Some approaches (like Folding@Home and POEM@Home) simulate the protein folding process as we believe it occurs in real life, where physical energies are minimized. Protinfo (like Human Proteome Folding and Rosetta@Home) uses a minimization of "statistical energies" to identify likely protein structures, but with a slightly different approach. Rather than relying on a single complex energy function, Protinfo uses a simple, easily evaluated function and chooses the best structures by following up with a set of more sophisticated functions. Another difference is that Protinfo uses a novel continuous sampling methodology that enables us to explore good structures more finely. The continuous sampling methodology incurs little memory overhead and evaluating our compact energy function is very fast. This allows Protinfo to run on almost any computer.

The Protinfo structure predictions have been ranked as some of the best by the Critical Assessment of Structure Prediction (CASP) competition since 1994. You can read more about Protinfo on the researchers' page about this project.

Two factors that make protein structure prediction challenging are the nature of the energy functions, and the vast search space.

The environment of a protein is populated with many other atoms and molecules. If the program were simulating a process that happened in vacuo or even in a non-polar solvent (instead of the aqueous environment of the cytoplasm) it would be much easier. The presence of polar and polarizable solvent molecules make accurate calculation of electrostatic forces extremely difficult. In addition, the main "force" in protein folding is the hydrophobic effect. This arises from the interactions between atoms within the protein, their interactions with the solvent atoms and the interactions between the solvent atoms. In simulations such as Protinfo, Human Proteome Folding, and Rosetta@Home, the effect of these solvent dependent interactions is approximated in the statistical energies. The development of better solvent models and simulations is another active area of research that will eventually address these problems.

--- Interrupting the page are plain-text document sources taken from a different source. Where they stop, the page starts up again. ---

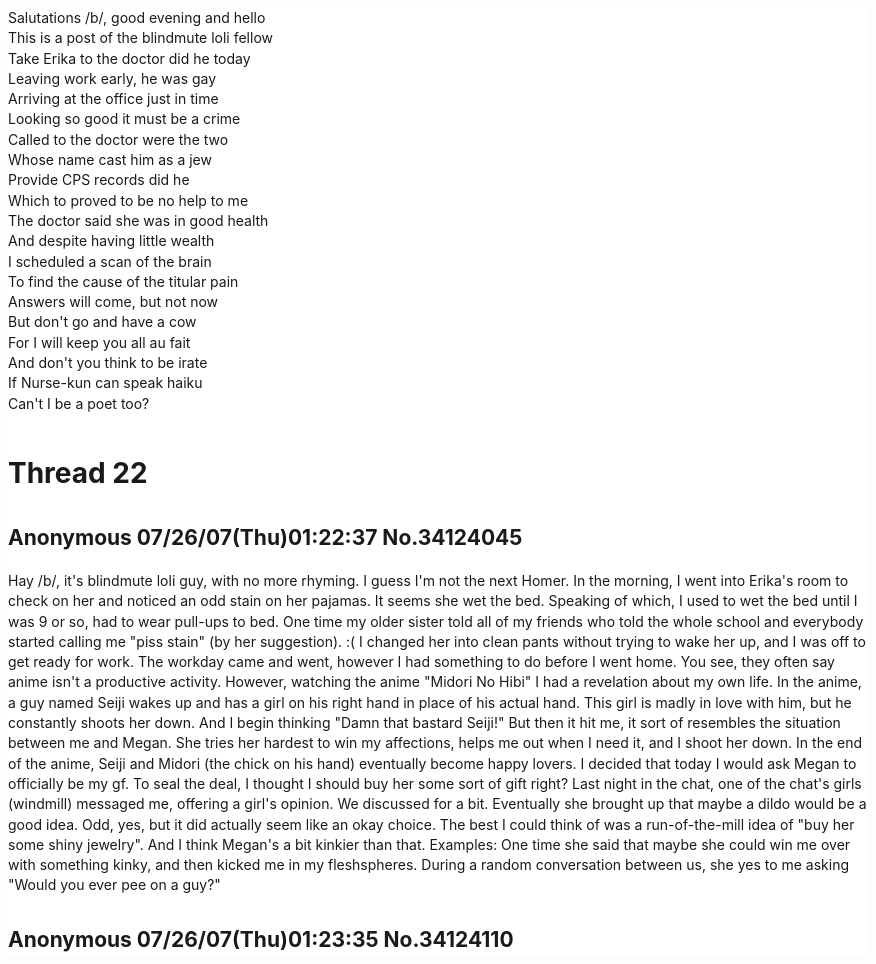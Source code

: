 Salutations /b/, good evening and hello  
This is a post of the blindmute loli fellow  
Take Erika to the doctor did he today  
Leaving work early, he was gay  
Arriving at the office just in time  
Looking so good it must be a crime  
Called to the doctor were the two  
Whose name cast him as a jew  
Provide CPS records did he  
Which to proved to be no help to me  
The doctor said she was in good health  
And despite having little wealth  
I scheduled a scan of the brain  
To find the cause of the titular pain  
Answers will come, but not now  
But don't go and have a cow  
For I will keep you all au fait  
And don't you think to be irate  
If Nurse-kun can speak haiku  
Can't I be a poet too?  

# Thread 22  #


## Anonymous 07/26/07(Thu)01:22:37 No.34124045  ##

Hay /b/, it's blindmute loli guy, with no more rhyming. I guess I'm not the next Homer. In the morning, I went into Erika's room to check on her and noticed an odd stain on her pajamas. It seems she wet the bed. Speaking of which, I used to wet the bed until I was 9 or so, had to wear pull-ups to bed. One time my older sister told all of my friends who told the whole school and everybody started calling me "piss stain" (by her suggestion). :( I changed her into clean pants without trying to wake her up, and I was off to get ready for work. The workday came and went, however I had something to do before I went home. You see, they often say anime isn't a productive activity. However, watching the anime "Midori No Hibi" I had a revelation about my own life. In the anime, a guy named Seiji wakes up and has a girl on his right hand in place of his actual hand. This girl is madly in love with him, but he constantly shoots her down. And I begin thinking "Damn that bastard Seiji!" But then it hit me, it sort of resembles the situation between me and Megan. She tries her hardest to win my affections, helps me out when I need it, and I shoot her down. In the end of the anime, Seiji and Midori (the chick on his hand) eventually become happy lovers. I decided that today I would ask Megan to officially be my gf. To seal the deal, I thought I should buy her some sort of gift right? Last night in the chat, one of the chat's girls (windmill) messaged me, offering a girl's opinion. We discussed for a bit. Eventually she brought up that maybe a dildo would be a good idea. Odd, yes, but it did actually seem like an okay choice. The best I could think of was a run-of-the-mill idea of "buy her some shiny jewelry". And I think Megan's a bit kinkier than that. Examples: One time she said that maybe she could win me over with something kinky, and then kicked me in my fleshspheres. During a random conversation between us, she yes to me asking "Would you ever pee on a guy?"

## Anonymous 07/26/07(Thu)01:23:35 No.34124110  ##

The other limiting factor is the number of possible structures, or conformations, that need to be sampled for a protein. Even with a completely accurate energy function, there is still a need to sample the possible conformations finely enough to find the right one. Not only is the number of possible conformations huge (see
Levinthal paradox), it is made even more difficult by the extremely complicated energy landscape. Most of the usual global optimization techniques that could be used with a well behaved function will fail when applied to protein folding. Luckily, of the two problems, this is probably the lesser. With increased CPU power and improved sampling techniques generally some accurate structures are usually generated - but without the completely accurate energy function we are not always able to identify them.